A model for the erosion onset of a granular bed sheared by a viscous fluid

TL;DR

This paper presents a theoretical model for the erosion threshold of a granular bed under viscous fluid shear, predicting a continuous transition with specific scaling laws and drainage patterns, supported by experimental agreement.

Contribution

Introduces a novel particle interaction model predicting erosion transition behavior and drainage patterns, linking to depinning transition models in superconductors.

Findings

Predicts a linear growth of particle current beyond threshold

Identifies divergence of transient time near the threshold

Describes broad distribution and spatial correlations of local current

Abstract

We study theoretically the erosion threshold of a granular bed forced by a viscous fluid. We first introduce a novel model of interacting particles driven on a rough substrate.

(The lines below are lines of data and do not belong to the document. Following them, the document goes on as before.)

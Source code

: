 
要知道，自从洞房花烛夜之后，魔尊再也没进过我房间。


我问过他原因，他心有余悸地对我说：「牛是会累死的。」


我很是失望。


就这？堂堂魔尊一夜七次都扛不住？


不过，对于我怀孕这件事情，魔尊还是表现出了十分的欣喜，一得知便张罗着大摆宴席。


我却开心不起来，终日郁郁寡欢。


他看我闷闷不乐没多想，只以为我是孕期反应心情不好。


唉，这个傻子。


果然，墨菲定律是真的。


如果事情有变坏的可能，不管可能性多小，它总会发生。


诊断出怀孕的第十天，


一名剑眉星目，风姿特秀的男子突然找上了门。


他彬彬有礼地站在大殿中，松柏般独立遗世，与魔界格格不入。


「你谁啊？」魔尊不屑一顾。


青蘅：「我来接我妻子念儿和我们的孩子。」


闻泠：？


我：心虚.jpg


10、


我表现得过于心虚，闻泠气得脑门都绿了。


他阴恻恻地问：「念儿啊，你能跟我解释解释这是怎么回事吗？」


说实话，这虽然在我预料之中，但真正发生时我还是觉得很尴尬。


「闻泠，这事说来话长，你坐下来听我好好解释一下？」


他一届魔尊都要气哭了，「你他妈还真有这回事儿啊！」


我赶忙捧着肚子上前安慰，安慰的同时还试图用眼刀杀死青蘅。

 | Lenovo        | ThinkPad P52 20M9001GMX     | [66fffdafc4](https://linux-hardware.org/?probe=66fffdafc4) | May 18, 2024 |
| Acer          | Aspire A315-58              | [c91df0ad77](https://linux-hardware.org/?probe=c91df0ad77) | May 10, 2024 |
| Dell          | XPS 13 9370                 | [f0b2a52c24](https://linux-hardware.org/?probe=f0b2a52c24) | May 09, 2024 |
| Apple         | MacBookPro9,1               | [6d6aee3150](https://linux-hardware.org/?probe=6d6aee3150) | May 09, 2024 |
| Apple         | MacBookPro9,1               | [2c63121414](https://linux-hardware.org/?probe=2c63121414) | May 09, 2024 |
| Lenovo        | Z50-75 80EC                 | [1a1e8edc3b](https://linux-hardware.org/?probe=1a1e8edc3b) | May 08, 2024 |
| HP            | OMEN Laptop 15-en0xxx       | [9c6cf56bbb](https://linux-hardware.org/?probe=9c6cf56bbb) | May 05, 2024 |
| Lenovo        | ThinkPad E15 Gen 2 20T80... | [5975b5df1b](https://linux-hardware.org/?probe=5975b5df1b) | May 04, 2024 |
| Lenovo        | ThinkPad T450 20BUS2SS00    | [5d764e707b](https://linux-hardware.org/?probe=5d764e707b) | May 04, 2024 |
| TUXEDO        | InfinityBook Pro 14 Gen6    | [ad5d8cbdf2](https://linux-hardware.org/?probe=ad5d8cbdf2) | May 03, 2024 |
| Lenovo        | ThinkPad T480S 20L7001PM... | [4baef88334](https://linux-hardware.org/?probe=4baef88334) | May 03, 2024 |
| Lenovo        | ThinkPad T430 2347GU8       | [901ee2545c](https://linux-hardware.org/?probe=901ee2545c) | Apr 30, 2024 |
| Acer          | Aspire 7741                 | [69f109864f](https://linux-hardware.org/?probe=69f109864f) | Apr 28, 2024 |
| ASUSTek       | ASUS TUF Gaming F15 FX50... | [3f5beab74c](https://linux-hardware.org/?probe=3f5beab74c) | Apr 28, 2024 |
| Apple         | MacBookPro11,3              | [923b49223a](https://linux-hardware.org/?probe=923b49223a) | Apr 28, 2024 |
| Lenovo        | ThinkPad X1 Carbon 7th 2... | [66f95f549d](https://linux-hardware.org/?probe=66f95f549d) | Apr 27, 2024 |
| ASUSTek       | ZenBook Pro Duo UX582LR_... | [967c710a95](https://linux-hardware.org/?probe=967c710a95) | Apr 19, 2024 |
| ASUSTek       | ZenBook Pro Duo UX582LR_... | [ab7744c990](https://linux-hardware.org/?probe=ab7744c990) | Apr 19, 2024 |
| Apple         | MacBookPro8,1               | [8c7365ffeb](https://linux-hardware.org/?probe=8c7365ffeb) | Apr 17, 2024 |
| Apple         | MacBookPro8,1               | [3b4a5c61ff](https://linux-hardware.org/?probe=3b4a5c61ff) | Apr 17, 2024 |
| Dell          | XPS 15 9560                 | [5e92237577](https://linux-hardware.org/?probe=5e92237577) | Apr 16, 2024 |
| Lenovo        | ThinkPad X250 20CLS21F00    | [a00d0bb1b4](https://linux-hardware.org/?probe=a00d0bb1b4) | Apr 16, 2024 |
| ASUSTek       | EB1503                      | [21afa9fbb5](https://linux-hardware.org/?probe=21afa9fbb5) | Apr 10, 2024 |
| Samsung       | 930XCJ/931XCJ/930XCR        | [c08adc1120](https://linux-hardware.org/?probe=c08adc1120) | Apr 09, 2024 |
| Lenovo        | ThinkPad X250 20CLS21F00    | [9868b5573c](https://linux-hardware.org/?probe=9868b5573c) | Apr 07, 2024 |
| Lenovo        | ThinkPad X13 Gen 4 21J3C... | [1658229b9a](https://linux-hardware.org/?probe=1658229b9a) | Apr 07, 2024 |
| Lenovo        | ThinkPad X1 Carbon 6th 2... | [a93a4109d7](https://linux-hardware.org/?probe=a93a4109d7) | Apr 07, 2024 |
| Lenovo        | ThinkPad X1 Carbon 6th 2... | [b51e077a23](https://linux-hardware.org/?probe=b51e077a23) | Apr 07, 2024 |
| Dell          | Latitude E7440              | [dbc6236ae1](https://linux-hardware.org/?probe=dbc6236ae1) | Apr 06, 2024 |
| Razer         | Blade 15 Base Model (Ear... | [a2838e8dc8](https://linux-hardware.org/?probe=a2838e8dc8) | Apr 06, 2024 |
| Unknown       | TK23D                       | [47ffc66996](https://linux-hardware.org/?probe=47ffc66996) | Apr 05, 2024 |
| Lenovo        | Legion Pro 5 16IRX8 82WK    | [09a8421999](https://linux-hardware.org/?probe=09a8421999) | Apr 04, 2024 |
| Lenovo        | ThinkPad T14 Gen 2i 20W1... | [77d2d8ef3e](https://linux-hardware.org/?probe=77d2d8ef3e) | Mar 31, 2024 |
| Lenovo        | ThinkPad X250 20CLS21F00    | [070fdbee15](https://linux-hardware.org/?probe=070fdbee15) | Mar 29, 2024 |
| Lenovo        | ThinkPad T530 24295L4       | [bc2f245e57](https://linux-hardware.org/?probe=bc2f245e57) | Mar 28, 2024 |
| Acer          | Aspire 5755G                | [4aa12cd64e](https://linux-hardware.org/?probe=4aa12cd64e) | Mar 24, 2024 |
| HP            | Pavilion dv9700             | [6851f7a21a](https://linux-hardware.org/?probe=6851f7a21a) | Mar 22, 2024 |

It predicts a continuous transition at some threshold forcing $\theta_c$, beyond which the particle current grows linearly $J\sim \theta-\theta_c$, in agreement with experiments. The stationary state is reached after a transient time $t_{\rm conv}$ which diverges near the transition as $t_{\rm conv}\sim |\theta-\theta_c|^{-z}$ with $z\approx 2.5$. The model also makes quantitative testable predictions for the drainage pattern: the distribution $P(\sigma)$ of local current is found to be extremely broad with $P(\sigma)\sim J/\sigma$, spatial correlations for the current are negligible in the direction transverse to forcing, but long-range parallel to it. We explain some of these features using a scaling argument and a mean-field approximation that builds an analogy with $q$-models. We discuss the relationship between our erosion model and models for the depinning transition of vortex lattices in dirty superconductors, where our results may also apply.